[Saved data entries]
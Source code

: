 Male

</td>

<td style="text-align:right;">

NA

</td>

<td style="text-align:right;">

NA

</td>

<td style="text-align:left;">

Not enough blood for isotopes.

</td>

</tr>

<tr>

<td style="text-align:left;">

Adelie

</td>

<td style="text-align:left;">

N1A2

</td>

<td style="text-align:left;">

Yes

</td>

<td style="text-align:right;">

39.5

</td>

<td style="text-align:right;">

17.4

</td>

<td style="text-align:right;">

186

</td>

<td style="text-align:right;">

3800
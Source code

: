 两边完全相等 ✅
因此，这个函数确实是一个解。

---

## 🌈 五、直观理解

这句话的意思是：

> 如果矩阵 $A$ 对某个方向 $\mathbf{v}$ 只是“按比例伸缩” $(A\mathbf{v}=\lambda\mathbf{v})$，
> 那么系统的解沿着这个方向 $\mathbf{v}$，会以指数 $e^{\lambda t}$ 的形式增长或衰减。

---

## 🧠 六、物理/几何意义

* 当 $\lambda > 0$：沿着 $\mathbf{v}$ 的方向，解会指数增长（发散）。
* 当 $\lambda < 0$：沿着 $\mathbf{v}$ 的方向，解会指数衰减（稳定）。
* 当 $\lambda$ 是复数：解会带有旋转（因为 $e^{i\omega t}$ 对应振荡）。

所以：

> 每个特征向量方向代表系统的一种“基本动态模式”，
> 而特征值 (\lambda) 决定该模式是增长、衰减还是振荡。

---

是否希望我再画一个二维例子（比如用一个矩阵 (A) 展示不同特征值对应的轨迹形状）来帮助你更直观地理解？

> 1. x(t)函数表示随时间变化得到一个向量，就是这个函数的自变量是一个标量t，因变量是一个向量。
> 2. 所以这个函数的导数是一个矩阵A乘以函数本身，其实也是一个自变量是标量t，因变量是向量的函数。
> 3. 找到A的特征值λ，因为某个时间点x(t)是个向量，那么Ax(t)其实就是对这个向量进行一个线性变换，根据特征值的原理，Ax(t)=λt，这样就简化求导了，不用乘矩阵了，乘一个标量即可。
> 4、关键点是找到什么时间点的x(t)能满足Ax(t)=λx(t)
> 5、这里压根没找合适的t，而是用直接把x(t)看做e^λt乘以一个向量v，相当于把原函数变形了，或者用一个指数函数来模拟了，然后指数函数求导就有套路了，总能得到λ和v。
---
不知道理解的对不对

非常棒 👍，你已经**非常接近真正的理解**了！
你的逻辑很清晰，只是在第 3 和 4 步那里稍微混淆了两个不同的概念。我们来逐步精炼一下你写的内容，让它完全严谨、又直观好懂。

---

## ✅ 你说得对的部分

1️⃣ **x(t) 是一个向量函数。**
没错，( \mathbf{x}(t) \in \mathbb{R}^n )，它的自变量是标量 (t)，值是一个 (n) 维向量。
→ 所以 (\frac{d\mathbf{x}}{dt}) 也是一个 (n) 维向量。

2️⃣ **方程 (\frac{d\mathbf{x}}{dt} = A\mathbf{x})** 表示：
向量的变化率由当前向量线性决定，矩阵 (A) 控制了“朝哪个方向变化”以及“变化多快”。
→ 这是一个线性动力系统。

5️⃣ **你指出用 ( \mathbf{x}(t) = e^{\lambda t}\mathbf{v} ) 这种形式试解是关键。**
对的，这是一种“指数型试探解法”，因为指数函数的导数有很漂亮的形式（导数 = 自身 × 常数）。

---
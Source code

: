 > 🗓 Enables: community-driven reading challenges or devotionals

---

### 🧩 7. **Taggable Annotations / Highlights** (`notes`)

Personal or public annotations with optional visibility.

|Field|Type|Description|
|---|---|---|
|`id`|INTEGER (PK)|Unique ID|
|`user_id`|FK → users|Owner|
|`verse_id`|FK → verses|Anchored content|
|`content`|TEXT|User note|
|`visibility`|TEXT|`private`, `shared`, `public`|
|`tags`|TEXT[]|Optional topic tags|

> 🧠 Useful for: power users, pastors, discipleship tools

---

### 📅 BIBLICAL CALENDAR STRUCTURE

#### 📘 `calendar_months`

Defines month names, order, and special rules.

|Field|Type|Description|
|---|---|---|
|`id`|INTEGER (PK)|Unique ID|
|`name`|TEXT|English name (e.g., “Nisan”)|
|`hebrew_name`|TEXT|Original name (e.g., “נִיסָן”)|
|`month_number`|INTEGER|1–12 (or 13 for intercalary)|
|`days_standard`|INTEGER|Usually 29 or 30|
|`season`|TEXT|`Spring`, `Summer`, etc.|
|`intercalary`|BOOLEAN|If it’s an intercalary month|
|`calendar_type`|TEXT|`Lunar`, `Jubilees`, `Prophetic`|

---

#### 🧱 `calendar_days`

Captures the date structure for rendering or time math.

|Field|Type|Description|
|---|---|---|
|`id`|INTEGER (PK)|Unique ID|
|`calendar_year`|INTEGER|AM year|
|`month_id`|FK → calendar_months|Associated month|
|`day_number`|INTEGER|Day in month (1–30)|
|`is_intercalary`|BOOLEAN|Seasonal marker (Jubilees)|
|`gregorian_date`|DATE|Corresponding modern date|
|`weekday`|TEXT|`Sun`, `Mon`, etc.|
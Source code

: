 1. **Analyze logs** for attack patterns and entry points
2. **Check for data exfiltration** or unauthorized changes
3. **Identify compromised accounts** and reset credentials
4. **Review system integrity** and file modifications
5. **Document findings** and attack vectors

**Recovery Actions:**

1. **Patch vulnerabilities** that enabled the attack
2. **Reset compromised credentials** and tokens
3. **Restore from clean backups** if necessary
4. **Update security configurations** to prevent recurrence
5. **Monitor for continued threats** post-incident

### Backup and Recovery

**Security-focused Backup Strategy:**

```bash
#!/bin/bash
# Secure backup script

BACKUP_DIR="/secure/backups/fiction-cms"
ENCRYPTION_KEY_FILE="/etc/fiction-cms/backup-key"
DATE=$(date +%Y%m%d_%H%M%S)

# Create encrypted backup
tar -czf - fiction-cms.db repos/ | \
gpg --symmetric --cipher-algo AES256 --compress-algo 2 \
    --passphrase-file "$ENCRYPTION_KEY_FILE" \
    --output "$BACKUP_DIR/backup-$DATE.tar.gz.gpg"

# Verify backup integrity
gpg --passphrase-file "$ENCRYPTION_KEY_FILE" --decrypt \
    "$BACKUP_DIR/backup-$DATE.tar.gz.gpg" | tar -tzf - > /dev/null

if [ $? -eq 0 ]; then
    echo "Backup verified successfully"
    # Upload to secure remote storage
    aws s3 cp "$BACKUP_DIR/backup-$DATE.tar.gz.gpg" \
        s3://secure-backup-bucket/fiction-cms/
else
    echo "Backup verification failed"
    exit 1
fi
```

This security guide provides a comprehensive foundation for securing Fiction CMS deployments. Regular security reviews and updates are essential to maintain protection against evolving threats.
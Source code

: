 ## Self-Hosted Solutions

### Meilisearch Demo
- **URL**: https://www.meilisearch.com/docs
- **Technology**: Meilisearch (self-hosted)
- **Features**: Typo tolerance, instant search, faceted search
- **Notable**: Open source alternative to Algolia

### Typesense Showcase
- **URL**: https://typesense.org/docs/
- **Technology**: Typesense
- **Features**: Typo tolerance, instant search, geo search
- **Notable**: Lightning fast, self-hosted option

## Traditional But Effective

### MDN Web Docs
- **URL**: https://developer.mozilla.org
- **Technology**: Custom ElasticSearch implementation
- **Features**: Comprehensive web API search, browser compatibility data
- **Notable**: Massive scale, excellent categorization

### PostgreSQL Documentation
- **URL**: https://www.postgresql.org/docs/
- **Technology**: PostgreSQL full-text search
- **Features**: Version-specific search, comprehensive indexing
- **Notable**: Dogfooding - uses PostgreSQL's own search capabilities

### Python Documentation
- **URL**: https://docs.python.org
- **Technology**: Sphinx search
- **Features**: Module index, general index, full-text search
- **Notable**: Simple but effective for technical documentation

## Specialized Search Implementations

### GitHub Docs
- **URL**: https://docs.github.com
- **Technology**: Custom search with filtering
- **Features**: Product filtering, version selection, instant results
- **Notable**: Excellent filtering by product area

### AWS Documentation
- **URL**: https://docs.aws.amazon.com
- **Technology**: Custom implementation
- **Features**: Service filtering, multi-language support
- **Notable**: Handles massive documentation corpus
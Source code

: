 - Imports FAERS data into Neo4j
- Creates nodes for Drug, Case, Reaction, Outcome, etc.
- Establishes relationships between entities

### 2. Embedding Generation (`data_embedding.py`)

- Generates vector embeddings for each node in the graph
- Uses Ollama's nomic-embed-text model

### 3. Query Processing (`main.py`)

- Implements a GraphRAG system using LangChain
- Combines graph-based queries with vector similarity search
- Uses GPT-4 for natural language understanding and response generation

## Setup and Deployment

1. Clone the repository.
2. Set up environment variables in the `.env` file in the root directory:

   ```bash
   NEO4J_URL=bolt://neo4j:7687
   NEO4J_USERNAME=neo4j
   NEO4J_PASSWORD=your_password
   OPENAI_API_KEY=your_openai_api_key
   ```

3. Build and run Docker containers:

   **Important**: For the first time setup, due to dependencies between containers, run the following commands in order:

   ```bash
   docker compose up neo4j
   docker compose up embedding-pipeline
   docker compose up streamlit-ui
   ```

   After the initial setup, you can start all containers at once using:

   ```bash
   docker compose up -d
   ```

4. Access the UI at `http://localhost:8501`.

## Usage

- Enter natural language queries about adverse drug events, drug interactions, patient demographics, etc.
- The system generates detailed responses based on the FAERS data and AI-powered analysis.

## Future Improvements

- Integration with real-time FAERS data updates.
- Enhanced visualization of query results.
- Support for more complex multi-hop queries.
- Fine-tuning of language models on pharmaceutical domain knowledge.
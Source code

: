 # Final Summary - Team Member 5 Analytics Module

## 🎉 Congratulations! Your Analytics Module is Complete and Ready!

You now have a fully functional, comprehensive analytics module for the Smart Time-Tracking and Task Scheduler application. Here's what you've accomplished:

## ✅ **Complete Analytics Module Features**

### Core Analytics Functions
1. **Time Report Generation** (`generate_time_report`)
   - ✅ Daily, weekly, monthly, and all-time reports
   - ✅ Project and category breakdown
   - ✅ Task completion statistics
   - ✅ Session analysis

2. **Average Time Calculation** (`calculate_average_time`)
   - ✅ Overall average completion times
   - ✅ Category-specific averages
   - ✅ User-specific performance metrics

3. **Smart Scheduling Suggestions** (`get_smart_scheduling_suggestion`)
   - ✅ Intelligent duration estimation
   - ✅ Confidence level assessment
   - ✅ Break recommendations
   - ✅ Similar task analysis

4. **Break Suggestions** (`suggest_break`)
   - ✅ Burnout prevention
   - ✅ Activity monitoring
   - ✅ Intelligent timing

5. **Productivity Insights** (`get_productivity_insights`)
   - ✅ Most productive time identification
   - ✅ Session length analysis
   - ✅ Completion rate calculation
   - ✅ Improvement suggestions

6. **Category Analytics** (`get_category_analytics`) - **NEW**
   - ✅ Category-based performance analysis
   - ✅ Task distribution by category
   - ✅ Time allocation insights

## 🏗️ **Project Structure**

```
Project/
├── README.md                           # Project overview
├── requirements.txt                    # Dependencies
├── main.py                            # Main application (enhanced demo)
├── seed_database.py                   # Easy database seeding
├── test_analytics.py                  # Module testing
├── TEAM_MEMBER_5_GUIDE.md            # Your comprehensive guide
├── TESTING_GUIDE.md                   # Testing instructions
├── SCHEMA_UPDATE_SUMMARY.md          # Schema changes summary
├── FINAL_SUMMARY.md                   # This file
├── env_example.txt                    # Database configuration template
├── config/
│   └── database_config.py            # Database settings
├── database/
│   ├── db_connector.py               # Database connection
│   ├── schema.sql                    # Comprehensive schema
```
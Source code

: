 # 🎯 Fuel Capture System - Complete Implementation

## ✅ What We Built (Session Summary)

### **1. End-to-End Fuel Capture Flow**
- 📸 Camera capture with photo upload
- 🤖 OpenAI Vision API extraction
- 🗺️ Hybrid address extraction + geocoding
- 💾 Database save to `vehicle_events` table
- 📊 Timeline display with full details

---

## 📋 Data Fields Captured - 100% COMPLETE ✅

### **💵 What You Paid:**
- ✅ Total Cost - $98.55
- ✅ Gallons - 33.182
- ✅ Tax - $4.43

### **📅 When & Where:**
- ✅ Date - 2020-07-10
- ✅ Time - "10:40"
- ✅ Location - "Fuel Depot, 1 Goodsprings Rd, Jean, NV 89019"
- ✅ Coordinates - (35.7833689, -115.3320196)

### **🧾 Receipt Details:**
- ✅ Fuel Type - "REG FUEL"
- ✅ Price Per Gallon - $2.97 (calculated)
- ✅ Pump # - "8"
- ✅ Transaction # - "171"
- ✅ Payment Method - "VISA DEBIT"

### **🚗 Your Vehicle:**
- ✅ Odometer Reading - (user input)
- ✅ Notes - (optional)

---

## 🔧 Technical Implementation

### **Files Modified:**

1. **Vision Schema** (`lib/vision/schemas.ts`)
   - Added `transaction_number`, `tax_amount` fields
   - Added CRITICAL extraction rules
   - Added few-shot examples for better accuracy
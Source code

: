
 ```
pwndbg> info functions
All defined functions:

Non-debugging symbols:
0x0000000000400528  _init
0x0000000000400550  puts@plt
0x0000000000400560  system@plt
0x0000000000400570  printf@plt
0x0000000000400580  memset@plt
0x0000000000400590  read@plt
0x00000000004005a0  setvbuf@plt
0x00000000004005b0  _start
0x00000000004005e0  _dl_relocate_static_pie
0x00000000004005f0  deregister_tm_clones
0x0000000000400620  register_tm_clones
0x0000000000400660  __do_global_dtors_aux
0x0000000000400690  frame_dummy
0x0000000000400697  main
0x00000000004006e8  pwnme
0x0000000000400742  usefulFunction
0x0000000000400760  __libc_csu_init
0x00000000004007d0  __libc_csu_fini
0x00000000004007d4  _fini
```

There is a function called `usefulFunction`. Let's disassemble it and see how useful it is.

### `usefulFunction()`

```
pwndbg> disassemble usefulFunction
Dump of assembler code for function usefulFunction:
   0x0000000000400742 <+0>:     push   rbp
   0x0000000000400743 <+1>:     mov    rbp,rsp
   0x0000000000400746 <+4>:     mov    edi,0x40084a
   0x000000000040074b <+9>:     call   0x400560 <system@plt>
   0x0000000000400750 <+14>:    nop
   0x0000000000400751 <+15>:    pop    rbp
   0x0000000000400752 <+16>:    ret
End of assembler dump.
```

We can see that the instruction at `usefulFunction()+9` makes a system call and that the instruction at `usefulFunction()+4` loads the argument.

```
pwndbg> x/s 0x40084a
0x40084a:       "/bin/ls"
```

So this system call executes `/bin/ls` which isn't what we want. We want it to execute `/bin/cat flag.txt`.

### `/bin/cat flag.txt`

» **Task statement**
State how many lines in the data include the string "users". Nothing else belongs in the reply.

» **Solution to this task**
2